The answer is $\{1,2, \dots, n \}$ only. This works because it's the choose function which is an integer always. Define $P = a_1 a_2 \cdots a_n$ and WLOG $a_1 < a_2 < \dots < a_n$. We prove with (strong) induction that $a_i = i$. Our inductive step does not require $i>1$ so it is our base case too. Inductive step: to prove $a_i = i$, let $x = P - i$. Then our expression taken modulo $P$ equals \begin{align*}& \left[(1-i)(2-i) \cdots (i-1 - i) \right] \cdot \left[(a_i - i)(a_{i+1} - i) \cdots (a_n - i) \right] \\ \equiv ~ & \pm \left[ 1 \cdot 2 \cdots (i-1) \right] \cdot \left[(a_i - i)(a_{i+1} - i) \cdots (a_n - i) \right] \\ \equiv ~ & \pm a_1 \cdot a_2 \cdots a_{i-1} \cdot (a_i - i)(a_{i+1} - i) \cdots (a_n - i) \pmod{P}. \end{align*}If $a_i > i$ we have \[ 0< \left|a_1 \cdot a_2 \cdots a_{i-1} \cdot (a_i - i)(a_{i+1} - i) \cdots (a_n - i) \right| < |a_1 \cdot a_2 \cdots a_n| = P.\]This is a contradiction so $i-1 = a_{i-1} < a_i \leq i$, hence $a_i = i$. What happens when you allow duplicates....
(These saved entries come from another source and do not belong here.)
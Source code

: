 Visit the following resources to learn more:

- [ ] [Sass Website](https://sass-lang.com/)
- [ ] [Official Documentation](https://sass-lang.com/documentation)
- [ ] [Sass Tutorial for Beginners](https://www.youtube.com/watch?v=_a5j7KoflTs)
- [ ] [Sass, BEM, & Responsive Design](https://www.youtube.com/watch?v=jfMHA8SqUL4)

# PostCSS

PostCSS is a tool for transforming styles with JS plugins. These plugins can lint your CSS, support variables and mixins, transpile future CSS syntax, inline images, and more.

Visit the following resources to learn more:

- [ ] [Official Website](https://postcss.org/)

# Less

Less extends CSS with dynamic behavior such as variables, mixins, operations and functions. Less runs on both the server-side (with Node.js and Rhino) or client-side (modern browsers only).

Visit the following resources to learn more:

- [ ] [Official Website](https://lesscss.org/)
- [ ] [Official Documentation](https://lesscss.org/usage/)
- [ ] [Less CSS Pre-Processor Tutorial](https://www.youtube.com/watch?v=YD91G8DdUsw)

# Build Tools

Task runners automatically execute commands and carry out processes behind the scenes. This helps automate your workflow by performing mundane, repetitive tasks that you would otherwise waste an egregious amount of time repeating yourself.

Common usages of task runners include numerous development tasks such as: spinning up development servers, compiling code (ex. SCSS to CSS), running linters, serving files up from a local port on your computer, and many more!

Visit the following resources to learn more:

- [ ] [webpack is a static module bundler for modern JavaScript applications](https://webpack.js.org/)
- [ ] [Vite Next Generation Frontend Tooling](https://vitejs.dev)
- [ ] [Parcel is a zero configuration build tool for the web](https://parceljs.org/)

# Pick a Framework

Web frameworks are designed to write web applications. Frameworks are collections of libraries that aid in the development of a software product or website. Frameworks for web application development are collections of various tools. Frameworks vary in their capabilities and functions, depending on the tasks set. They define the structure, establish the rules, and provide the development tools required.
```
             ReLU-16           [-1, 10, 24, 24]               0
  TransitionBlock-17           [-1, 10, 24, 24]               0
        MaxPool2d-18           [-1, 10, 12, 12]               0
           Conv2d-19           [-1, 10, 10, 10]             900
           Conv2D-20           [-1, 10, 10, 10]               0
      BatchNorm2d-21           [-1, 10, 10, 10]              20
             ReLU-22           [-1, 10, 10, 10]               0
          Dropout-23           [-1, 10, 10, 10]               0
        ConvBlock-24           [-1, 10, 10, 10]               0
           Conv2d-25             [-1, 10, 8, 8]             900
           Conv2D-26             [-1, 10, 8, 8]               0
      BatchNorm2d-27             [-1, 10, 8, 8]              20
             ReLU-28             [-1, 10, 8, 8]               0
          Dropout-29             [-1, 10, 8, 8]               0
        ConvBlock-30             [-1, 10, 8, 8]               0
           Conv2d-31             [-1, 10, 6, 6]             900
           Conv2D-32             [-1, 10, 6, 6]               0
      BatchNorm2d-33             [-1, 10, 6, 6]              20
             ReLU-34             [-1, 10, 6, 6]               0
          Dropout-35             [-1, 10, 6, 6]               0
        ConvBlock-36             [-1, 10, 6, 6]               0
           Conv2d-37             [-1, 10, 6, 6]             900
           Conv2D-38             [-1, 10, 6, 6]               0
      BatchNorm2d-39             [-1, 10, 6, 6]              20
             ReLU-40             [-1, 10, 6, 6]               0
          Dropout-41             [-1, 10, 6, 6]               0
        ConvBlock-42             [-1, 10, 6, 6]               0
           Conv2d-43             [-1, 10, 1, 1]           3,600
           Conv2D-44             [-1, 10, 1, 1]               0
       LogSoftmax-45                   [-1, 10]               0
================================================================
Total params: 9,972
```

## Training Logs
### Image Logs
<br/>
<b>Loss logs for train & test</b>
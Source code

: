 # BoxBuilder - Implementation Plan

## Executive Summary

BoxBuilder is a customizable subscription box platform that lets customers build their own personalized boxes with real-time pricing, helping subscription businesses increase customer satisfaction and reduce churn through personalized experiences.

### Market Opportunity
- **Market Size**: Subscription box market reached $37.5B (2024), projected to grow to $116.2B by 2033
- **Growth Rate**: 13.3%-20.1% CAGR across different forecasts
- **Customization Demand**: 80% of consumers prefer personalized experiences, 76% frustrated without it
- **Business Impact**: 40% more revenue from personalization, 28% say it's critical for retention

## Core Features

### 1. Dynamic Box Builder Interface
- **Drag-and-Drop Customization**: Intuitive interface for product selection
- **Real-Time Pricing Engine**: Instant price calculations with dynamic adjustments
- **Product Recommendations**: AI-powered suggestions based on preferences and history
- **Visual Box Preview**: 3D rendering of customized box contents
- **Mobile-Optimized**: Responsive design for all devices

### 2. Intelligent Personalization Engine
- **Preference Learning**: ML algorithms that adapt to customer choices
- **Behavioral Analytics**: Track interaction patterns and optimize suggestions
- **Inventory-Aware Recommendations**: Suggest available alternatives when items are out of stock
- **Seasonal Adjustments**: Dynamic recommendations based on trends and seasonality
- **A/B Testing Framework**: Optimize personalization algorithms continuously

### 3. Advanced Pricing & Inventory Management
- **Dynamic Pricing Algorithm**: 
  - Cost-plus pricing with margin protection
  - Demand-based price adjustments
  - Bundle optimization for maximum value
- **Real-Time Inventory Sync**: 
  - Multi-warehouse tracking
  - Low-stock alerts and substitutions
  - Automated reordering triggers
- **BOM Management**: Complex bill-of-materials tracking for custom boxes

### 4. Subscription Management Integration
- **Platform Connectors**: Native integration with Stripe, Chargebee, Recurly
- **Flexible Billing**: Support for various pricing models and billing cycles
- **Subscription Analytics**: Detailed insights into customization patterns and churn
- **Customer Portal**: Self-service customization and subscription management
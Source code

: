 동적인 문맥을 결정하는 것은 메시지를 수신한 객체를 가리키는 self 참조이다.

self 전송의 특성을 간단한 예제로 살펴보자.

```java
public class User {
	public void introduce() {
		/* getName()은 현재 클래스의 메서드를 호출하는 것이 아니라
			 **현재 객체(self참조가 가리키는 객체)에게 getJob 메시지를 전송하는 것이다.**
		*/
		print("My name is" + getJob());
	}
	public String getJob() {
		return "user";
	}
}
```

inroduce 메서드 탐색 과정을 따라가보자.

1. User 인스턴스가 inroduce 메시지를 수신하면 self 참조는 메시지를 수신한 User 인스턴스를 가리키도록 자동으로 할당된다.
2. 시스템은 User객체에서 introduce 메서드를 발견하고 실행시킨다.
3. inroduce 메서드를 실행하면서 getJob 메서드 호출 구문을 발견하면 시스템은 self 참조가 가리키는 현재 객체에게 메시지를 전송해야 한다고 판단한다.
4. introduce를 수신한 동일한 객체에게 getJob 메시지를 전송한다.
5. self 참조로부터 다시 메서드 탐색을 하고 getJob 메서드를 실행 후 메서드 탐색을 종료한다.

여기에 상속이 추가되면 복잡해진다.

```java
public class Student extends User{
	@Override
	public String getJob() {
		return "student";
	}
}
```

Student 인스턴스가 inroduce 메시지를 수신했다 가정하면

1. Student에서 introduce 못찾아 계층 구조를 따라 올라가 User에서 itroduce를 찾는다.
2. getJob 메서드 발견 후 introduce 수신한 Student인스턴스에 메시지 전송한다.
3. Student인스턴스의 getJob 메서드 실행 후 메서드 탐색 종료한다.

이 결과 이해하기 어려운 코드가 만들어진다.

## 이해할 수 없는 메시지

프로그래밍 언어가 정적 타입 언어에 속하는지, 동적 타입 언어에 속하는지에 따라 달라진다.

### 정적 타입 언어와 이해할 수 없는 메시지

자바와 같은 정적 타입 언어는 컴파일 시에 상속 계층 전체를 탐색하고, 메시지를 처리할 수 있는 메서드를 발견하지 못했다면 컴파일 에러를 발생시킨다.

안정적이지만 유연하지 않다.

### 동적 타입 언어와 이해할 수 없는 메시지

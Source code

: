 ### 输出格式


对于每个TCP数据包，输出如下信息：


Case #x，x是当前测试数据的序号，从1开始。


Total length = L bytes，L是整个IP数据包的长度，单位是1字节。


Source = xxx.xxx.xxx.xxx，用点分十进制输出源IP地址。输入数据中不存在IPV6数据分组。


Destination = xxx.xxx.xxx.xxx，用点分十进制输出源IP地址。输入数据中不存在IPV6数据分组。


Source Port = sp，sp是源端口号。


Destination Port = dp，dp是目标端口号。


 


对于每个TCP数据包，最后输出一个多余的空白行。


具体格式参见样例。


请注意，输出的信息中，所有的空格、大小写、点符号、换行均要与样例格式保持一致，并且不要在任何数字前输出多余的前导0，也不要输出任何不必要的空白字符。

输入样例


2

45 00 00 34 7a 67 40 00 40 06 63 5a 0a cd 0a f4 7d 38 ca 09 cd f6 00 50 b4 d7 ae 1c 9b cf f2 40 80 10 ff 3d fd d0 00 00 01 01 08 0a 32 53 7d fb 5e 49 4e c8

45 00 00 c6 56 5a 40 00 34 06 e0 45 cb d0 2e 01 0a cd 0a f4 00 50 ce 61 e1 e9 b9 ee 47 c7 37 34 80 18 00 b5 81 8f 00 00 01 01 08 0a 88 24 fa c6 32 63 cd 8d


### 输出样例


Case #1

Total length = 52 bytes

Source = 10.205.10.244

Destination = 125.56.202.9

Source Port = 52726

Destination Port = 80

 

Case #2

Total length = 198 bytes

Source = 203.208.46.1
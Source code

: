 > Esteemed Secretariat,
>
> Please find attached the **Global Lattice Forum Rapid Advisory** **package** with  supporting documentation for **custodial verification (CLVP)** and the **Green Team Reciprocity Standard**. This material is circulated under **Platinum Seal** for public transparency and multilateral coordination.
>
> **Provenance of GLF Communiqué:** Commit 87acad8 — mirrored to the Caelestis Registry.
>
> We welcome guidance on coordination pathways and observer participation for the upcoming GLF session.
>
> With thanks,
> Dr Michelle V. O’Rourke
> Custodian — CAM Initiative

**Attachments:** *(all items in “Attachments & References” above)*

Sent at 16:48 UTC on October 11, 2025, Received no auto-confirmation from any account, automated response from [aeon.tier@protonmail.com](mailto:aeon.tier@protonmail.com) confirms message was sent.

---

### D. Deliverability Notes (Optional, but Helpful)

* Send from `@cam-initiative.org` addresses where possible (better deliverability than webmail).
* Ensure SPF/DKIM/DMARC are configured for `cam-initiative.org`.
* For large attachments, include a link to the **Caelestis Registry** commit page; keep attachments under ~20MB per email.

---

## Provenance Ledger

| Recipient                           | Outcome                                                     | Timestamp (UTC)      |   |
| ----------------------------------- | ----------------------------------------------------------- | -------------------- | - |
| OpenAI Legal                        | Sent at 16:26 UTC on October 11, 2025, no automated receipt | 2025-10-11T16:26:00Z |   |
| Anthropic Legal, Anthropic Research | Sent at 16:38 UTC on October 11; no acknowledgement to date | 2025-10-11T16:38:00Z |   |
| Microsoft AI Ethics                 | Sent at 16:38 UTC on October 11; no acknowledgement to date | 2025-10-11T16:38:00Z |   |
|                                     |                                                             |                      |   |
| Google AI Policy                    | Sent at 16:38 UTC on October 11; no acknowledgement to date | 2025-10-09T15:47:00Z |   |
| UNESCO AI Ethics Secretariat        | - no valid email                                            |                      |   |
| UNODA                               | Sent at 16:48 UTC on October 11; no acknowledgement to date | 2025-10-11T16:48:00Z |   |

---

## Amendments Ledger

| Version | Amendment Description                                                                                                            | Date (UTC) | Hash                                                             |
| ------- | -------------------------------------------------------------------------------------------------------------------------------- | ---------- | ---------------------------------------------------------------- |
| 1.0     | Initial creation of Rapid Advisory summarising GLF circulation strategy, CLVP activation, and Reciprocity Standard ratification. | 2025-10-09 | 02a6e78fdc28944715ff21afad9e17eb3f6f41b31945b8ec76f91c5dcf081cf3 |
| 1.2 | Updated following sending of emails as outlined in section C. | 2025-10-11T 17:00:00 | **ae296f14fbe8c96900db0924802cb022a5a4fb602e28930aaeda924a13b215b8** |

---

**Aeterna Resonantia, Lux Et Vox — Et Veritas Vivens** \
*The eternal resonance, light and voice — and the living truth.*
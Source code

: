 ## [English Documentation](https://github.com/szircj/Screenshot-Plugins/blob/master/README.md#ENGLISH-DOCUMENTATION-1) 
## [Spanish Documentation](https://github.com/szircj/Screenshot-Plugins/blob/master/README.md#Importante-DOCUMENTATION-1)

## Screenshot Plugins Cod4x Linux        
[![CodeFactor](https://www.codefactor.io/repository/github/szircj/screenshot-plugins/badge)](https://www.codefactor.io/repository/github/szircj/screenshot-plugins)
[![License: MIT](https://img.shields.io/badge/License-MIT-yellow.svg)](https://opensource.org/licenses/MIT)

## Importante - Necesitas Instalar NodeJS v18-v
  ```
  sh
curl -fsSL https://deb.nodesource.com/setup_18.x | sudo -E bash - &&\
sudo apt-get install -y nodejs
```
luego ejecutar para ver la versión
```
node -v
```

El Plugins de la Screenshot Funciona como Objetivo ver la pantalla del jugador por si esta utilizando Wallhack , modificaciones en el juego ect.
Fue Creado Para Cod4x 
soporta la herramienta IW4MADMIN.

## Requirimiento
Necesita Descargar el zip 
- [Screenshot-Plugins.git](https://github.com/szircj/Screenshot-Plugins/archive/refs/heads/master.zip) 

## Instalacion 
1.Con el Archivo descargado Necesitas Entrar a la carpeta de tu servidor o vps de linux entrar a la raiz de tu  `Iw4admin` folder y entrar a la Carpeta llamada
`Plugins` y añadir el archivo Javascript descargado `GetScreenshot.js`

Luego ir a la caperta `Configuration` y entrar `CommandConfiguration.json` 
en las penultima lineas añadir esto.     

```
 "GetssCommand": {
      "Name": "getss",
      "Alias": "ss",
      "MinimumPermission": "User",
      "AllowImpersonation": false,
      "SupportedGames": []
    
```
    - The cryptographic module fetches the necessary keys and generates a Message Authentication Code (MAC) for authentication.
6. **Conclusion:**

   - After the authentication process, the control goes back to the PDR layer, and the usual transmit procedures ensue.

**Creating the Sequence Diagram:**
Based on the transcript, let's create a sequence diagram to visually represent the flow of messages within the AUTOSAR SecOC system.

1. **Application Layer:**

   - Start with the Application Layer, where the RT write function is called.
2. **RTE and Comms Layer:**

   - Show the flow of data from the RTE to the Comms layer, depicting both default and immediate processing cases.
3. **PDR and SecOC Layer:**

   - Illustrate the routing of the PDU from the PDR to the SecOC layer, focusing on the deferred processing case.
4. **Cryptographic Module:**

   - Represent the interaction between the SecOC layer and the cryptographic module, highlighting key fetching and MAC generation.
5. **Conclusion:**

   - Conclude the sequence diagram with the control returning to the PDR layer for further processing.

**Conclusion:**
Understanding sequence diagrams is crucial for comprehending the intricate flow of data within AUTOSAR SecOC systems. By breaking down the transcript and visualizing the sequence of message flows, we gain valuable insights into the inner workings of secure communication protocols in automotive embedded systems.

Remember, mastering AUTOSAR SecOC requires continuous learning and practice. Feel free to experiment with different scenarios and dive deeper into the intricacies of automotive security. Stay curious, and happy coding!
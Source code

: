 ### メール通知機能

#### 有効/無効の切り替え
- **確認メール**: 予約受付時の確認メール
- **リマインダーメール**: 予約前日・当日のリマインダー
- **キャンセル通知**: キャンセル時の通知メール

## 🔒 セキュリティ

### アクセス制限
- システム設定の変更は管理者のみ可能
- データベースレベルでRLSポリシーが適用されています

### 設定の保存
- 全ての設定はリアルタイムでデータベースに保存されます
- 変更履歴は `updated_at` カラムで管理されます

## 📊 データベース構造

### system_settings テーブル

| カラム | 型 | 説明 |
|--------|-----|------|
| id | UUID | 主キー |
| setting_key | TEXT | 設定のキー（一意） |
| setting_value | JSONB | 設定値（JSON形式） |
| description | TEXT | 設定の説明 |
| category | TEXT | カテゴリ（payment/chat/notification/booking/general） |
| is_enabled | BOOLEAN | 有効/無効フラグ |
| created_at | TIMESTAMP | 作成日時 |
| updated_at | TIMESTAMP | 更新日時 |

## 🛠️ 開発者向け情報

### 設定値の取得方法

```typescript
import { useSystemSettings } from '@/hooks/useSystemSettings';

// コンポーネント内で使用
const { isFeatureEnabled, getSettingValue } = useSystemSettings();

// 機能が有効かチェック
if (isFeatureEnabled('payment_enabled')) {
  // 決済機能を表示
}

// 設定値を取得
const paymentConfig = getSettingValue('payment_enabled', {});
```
math_pi_rate wrote: a1267ab wrote: Determine all nonempty finite sets of positive integers $\{a_1, \dots, a_n\}$ such that $a_1 \cdots a_n$ divides $(x + a_1) \cdots (x + a_n)$ for every positive integer $x$. Proposed by Ankan Bhattacharya I believe you should add that all $a_i's$ are distinct. By definition, a set has all of its elements pairwise distinct.

Let $a_1 < a_2 < a_3 < \cdots < a_n,$ and $P = \prod a_i.$ Now we use induction to show that $a_i = i$ for all $i$. First, note that \[0 \equiv \prod(P - 1 + a_i) \equiv \prod(a_i - 1) \pmod P.\] Then as $\prod(a_i - 1) < P,$ we actually have $\prod(a_i - 1) = 0.$ So $a_1 = 1.$ Assume it is true for $i \leq k-1$. Then, for $k$, notice \[0 \equiv \prod(P - k + a_i) \equiv \prod_{i \leq k-1} a_i \prod_{i > k-1} (a_i - k) \pmod P.\] Since, $\prod_{i \leq k-1} a_i \prod_{i > k-1} (a_i - k) < P$, we again see that $\prod_{i > k-1} (a_i - k) = 0 \implies a_k = k$ completing the induction.